Problem to work on -
Below are the records; copy out every line that holds the word "Telgor".

[Supplied data Boundary: Start]

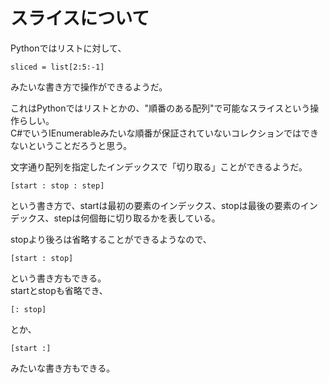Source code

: # スライスについて
Pythonではリストに対して、
```
sliced = list[2:5:-1]
```
みたいな書き方で操作ができるようだ。  

これはPythonではリストとかの、"順番のある配列"で可能なスライスという操作らしい。  
C#でいうIEnumerableみたいな順番が保証されていないコレクションではできないということだろうと思う。  

文字通り配列を指定したインデックスで「切り取る」ことができるようだ。
```
[start : stop : step]
```
という書き方で、startは最初の要素のインデックス、stopは最後の要素のインデックス、stepは何個毎に切り取るかを表している。

stopより後ろは省略することができるようなので、
```
[start : stop]
```
という書き方もできる。  
startとstopも省略でき、
```
[: stop]
```
とか、
```
[start :]
```
みたいな書き方もできる。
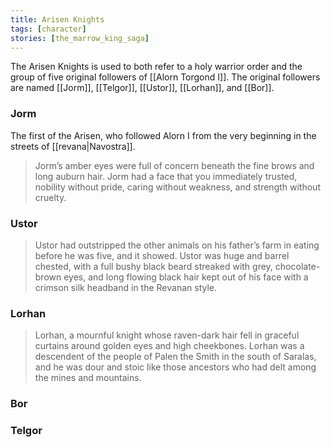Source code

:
 ```yaml
---
title: Arisen Knights
tags: [character]
stories: [the_marrow_king_saga]
---
```


The Arisen Knights is used to both refer to a holy warrior order and the group of five original followers of [[Alorn Torgond I]]. The original followers are named [[Jorm]], [[Telgor]], [[Ustor]], [[Lorhan]], and [[Bor]].

### Jorm

The first of the Arisen, who followed Alorn I from the very beginning in the streets of [[revana|Navostra]].

> Jorm’s amber eyes were full of concern beneath the fine brows and long auburn hair. Jorm had a face that you immediately trusted, nobility without pride, caring without weakness, and strength without cruelty.

### Ustor

> Ustor had outstripped the other animals on his father’s farm in eating before he was five, and it showed. Ustor was huge and barrel chested, with a full bushy black beard streaked with grey, chocolate-brown eyes, and long flowing black hair kept out of his face with a crimson silk headband in the Revanan style.

### Lorhan

> Lorhan, a mournful knight whose raven-dark hair fell in graceful curtains around golden eyes and high cheekbones. Lorhan was a descendent of the people of Palen the Smith in the south of Saralas, and he was dour and stoic like those ancestors who had delt among the mines and mountains.

### Bor

### Telgor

[Supplied data Boundary: End]

Written reply -
The Arisen Knights is used to both refer to a holy warrior order and the group of five original followers of [[Alorn Torgond I]]. The original followers are named [[Jorm]], [[Telgor]], [[Ustor]], [[Lorhan]], and [[Bor]].
### Telgor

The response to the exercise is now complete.